Le programme est déployé dans 16 pays d’Afrique

Ce programme, qui met l’accent sur les routes de la Méditerranée occidentale et centrale, est déployé dans 16 pays d’Afrique subsaharienne (Burkina Faso, Cameroun, Côte d’Ivoire, Éthiopie, Gambie, Ghana, Guinée, Mali, Mauritanie, Niger, Nigéria, Sierra Leone, Sénégal, Somalie, Soudan et Tchad). Pour l’OIM, une agence onusienne spécialisée, la révision du MNR représente un jalon clé dans la consolidation des capacités nationales burkinabè en matière de gestion des flux migratoires et la protection des migrants vulnérables.

dpa

Outil stratégique de coordination interinstitutionnelle, le MNR vise à améliorer l’identification, l’assistance et le suivi des migrants en transit ou bloqués sur le territoire burkinabé, notamment les enfants non accompagnés, les victimes de la traite des personnes ainsi que les personnes âgées ou malades, afin de leur offrir un suivi adapté, a-t-on indiqué.

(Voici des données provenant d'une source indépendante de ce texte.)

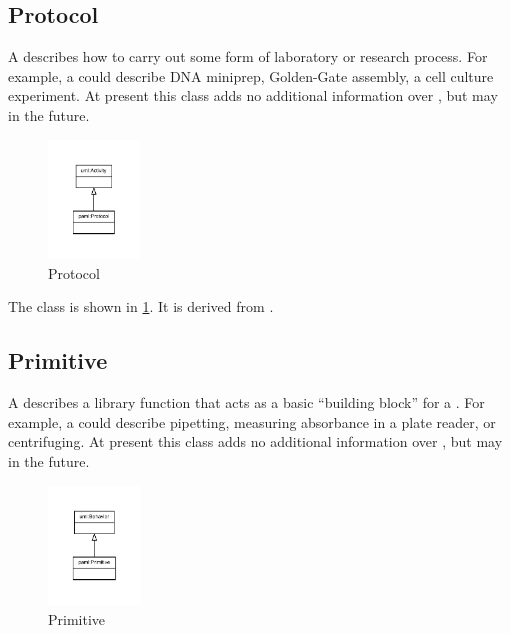 %
\normalsize%
\subsection{Protocol}%
\label{sec:labop:Protocol}%
A  describes how to carry out some form of laboratory or research process.
              For example, a  could describe DNA miniprep, Golden-Gate assembly, a cell culture experiment.
              At present this class adds no additional information over , but may in the future.%
\newline%
\linebreak%


\begin{figure}[h!]%
\centering%
\includegraphics[width=0.21595744680851064\textwidth]{labop_classes/Protocol_abstraction_hierarchy.pdf}%
\caption{Protocol}%
\label{fig:Protocol}%
\end{figure}

%
The  class is shown in \ref{fig:Protocol}. It is derived from .%
%
\subsection{Primitive}%
\label{sec:labop:Primitive}%
A  describes a library function that acts as a basic ``building block'' for a .
              For example, a  could describe pipetting, measuring absorbance in a plate reader, or centrifuging.
              At present this class adds no additional information over , but may in the future.%
\newline%
\linebreak%


\begin{figure}[h!]%
\centering%
\includegraphics[width=0.21893617021276596\textwidth]{labop_classes/Primitive_abstraction_hierarchy.pdf}%
\caption{Primitive}%
\label{fig:Primitive}%
\end{figure}


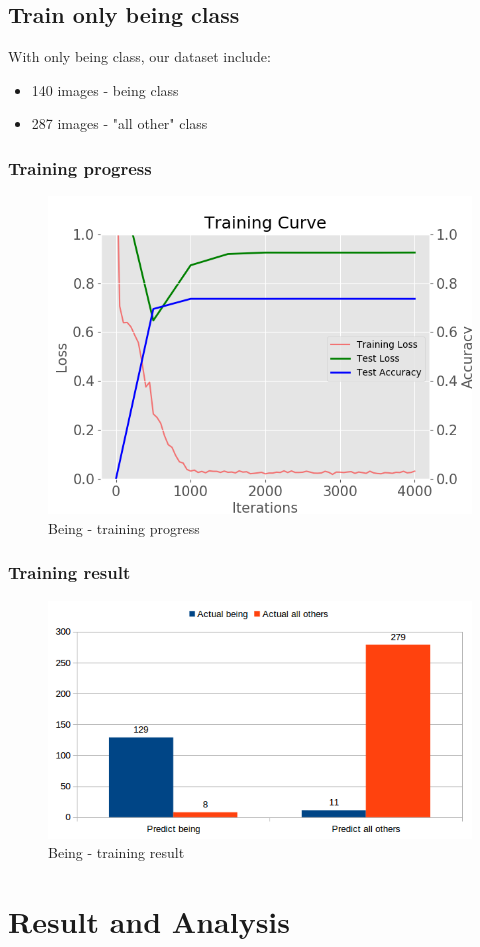 \documentclass[11pt]{article}
\begin{document}
\subsection{Train only being class}
With only being class, our dataset include: 
\begin{itemize}
\item 140 images - being class
\item 287 images - "all other" class
\end{itemize}

\subsubsection{Training progress}

\begin{figure}[H]
\centering
\includegraphics[width=1\textwidth]{images/train_omit_other_only_being}
\caption{Being - training progress}
\end{figure}

\subsubsection{Training result}

\begin{figure}[H]
\centering
\includegraphics[width=1\textwidth]{images/omit_other_only_being}
\caption{Being - training result}
\end{figure}

\section{Result and Analysis}



\end{document}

Une dynamique de mobilité complexe

Depuis son élaboration, le MNR a connu plusieurs mises à jour, notamment en 2020, 2021 et 2023. Toutefois, les évolutions institutionnelles, les nouvelles tendances migratoires et les défis sécuritaires ont rendu nécessaire une révision approfondie du document, a-t-on ajouté. En tant que pays de départ, de transit et de retour, le Burkina Faso connaît une dynamique de mobilité complexe, marquée par des vulnérabilités et des besoins d’assistance diversifiés.

Carrefour migratoire de l’Afrique de l’Ouest en raison de sa situation géographique, le pays est de plus en plus considéré comme un axe incontournable pour les migrants en route vers les pays de la Méditerranée centrale, selon un rapport de l’OIM. Dans l’espoir d’améliorer leurs conditions de vie, des migrants, ressortissants ouest-africains et de l’Afrique centrale, traversent le Burkina Faso vers, notamment, les pays du Maghreb avant de tenter un départ vers l’Europe.